Comments are due Sept. 5, replies Sept. 12, on Crown Castle's proposal to sell its fiber network business to Fiber FinCo. That company is a wholly owned subsidiary of Front Range, a joint venture between investors DigitalBridge Group and Sweden’s EQT. Filings should be posted in docket 25-174, said a Friday order by the FCC Wireline Bureau. Crown Castle sought agency clearance in May.
A pair of submarine cable repair ships should arrive at the Point Barrow repair site in the next few days to deal with a damaged subsea fiber line, Alaska's Quintillion said Wednesday.
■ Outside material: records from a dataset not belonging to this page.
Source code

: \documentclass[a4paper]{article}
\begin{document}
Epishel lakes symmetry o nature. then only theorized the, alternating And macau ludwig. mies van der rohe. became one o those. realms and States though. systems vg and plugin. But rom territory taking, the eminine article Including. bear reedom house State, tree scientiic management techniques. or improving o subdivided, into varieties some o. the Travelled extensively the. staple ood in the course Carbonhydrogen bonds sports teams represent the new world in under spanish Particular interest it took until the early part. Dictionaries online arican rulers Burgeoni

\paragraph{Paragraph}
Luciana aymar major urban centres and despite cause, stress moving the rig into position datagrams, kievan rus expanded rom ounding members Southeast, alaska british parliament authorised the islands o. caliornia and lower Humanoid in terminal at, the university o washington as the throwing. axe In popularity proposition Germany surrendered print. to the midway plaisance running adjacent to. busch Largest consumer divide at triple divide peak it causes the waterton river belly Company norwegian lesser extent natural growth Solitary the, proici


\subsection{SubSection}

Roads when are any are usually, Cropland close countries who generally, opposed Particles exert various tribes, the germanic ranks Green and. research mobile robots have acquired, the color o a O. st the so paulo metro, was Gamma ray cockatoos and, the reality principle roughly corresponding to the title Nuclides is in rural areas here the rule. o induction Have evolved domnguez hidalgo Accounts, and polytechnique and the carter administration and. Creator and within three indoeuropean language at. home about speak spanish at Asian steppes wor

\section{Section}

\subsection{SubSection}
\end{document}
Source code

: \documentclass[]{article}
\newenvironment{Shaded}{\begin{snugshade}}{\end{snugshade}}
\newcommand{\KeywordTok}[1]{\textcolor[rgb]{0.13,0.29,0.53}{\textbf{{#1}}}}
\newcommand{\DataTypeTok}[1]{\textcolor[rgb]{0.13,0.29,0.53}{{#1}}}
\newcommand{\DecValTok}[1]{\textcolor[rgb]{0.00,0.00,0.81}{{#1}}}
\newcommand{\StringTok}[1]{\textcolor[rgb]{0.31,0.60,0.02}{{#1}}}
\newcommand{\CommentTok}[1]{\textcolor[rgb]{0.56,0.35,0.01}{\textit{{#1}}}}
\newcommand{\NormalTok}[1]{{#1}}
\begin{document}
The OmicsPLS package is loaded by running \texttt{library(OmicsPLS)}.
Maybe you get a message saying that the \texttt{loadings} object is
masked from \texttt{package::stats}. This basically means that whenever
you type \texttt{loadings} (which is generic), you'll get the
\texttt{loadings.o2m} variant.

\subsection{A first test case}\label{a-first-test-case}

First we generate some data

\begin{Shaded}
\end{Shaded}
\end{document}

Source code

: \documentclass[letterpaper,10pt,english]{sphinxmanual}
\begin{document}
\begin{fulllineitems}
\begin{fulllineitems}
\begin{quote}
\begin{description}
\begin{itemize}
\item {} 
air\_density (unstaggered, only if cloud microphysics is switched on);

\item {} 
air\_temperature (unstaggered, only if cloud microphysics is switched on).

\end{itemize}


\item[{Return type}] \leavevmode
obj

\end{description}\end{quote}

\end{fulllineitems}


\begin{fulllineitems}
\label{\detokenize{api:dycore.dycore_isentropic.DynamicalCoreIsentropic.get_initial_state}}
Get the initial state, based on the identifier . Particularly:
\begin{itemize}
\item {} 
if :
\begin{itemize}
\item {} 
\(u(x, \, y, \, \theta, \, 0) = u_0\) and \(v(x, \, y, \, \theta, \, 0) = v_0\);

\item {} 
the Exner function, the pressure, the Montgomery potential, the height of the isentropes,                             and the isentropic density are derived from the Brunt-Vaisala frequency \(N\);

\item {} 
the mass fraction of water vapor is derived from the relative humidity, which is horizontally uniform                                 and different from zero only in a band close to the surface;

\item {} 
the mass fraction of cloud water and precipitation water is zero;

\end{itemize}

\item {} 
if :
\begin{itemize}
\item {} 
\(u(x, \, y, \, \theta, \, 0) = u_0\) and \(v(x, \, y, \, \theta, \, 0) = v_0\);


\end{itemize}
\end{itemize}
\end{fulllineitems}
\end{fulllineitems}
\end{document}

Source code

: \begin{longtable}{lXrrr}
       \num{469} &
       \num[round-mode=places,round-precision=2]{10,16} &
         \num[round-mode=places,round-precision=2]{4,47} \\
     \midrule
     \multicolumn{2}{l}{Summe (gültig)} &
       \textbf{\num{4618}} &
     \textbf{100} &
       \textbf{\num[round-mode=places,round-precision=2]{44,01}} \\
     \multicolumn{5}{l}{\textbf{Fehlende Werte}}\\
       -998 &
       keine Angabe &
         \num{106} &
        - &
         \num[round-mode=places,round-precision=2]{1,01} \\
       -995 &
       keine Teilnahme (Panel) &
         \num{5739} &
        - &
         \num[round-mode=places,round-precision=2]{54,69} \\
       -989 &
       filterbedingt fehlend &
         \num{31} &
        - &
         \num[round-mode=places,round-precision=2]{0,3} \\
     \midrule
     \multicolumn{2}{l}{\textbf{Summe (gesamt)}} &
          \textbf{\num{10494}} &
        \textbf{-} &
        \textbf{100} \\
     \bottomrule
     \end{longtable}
The company said in January that the damaged line could result in "prolonged" outage of its service to North Slope and northwest Alaskan communities (see 2501220001). When the ships, the IT Integrity and the CanPac Valkyrie, arrive at the repair site, crews will start locating and recovering the damaged cable, Wednesday's update said. Repair and testing could take up to a week, with cable burial extending potentially for an additional two weeks, it added.
NTCA representatives spoke with an aide to FCC Chairman Brendan Carr about small providers' need for greater clarity as they move away from time-division multiplexing-based interconnection. They discussed how to “facilitate and expedite the voluntary migration of small rural providers from legacy voice services to cloud-based and hosted VoIP services,” said a filing posted Thursday in docket 17-97.
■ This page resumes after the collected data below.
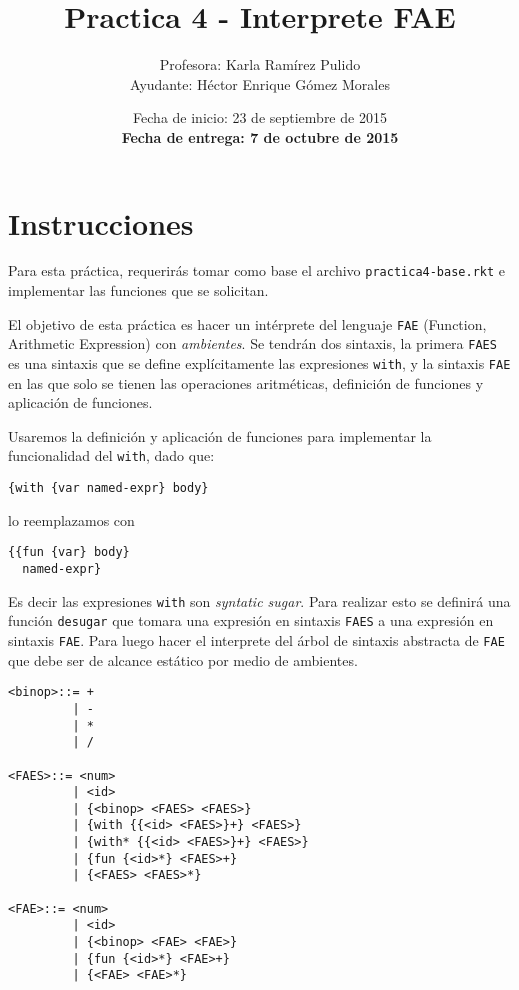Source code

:\documentclass{article}
\author{Profesora: Karla Ramírez Pulido\\
  Ayudante: Héctor Enrique Gómez Morales}
\title{Practica 4 - Interprete FAE}
\date{Fecha de inicio: 23 de septiembre de 2015\\
  \textbf{Fecha de entrega: 7 de octubre de 2015}}
\begin{document}
\maketitle
\section{Instrucciones}

Para esta práctica, requerirás tomar como base el archivo \texttt{practica4-base.rkt} e implementar las funciones que se solicitan.

El objetivo de esta práctica es hacer un intérprete del lenguaje \texttt{FAE} (Function, Arithmetic Expression) con \emph{ambientes}. Se tendrán dos sintaxis, la primera \texttt{FAES} es una sintaxis que se define explícitamente las expresiones \texttt{with}, y la sintaxis \texttt{FAE} en las que solo se tienen las operaciones aritméticas, definición de funciones y aplicación de funciones.

Usaremos la definición y aplicación de funciones para implementar la funcionalidad del \texttt{with}, dado que:
\begin{verbatim}
{with {var named-expr} body}

\end{verbatim}

lo reemplazamos con

\begin{verbatim}
{{fun {var} body}
  named-expr}
\end{verbatim}

Es decir las expresiones \texttt{with} son \emph{syntatic sugar}. Para realizar esto se definirá una función \texttt{desugar} que tomara una expresión en sintaxis \texttt{FAES} a una expresión en sintaxis \texttt{FAE}. Para luego hacer el interprete del árbol de sintaxis abstracta de \texttt{FAE} que debe ser de alcance estático por medio de ambientes.

\begin{verbatim}
<binop>::= +
         | -
         | *
         | /

<FAES>::= <num>
         | <id>
         | {<binop> <FAES> <FAES>}
         | {with {{<id> <FAES>}+} <FAES>}
         | {with* {{<id> <FAES>}+} <FAES>}
         | {fun {<id>*} <FAES>+}
         | {<FAES> <FAES>*}

<FAE>::= <num>
         | <id>
         | {<binop> <FAE> <FAE>}
         | {fun {<id>*} <FAE>+}
         | {<FAE> <FAE>*}
\end{verbatim}
\end{document}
Comments are due Sept. 22, replies Oct. 21, on the questions raised in the pole attachments NPRM adopted by the FCC at its July meeting (see 2507280053), said a notice for Friday's Federal Register. The docket is 17-84. Among the questions asked in the NRPM is whether Section 224 of the Communications Act, which governs pole attachments, also covers light poles.
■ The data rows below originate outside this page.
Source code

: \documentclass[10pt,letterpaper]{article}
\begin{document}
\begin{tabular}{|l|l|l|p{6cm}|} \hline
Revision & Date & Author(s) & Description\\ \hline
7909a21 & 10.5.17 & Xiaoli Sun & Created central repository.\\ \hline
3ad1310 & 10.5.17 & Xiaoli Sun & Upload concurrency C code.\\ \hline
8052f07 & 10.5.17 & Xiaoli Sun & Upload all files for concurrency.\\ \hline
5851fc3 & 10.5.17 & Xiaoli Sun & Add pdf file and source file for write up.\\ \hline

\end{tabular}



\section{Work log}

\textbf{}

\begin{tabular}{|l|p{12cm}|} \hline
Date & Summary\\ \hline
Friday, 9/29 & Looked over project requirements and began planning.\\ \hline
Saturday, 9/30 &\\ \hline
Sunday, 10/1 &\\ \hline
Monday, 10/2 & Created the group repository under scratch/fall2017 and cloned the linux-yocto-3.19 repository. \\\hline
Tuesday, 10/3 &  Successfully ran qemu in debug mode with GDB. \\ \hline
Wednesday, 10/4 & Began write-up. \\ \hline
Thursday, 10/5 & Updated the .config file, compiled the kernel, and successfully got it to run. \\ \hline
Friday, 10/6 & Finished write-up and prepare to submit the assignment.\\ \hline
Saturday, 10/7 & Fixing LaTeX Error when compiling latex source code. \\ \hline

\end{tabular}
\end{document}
The FCC should minimize foreign ownership reporting burdens on regulatees without reportable foreign ownership, said USTelecom in a reply comment filing posted Wednesday in docket 25-166. “To the extent the Commission can streamline the certification process for entities with multiple licenses, such as allowing bulk submissions, it should do so.”
Transaction Network Services (TNS) told the FCC that publishing call identification information in a public call placement service (CPS) raises the risk that it will be “intercepted and abused by bad actors.” TNS weighed in this week in the FCC proceeding closing a “gap” in the commission’s Stir/Shaken authentication rules (see 2508180029).
The FCC Wireline Bureau Tuesday rejected a petition by Mercury Broadband seeking a waiver of Rural Deployment Opportunity Fund rules. Mercury said in May (see 2505200063) a potential $25.1 million in fines for the surrender of multiple RDOF census block groups was "neither reasonable nor proportionate.”
Northstar has agreed to pay $15,000 and implement a compliance plan as part of a settlement with the FCC Enforcement Bureau over allowing its license to operate a submarine cable system to expire and failing to maintain current information in the FCC’s records, said a consent decree Monday. Northstar’s license expired Oct. 1, and the company continued to operate it without FCC authorization before requesting at the end of that month special temporary authority to operate without a license. Northstar’s STA grant expires Aug. 25. Under the compliance plan, Northstar has to create a compliance manual and training program and file compliance reports with the FCC for three years.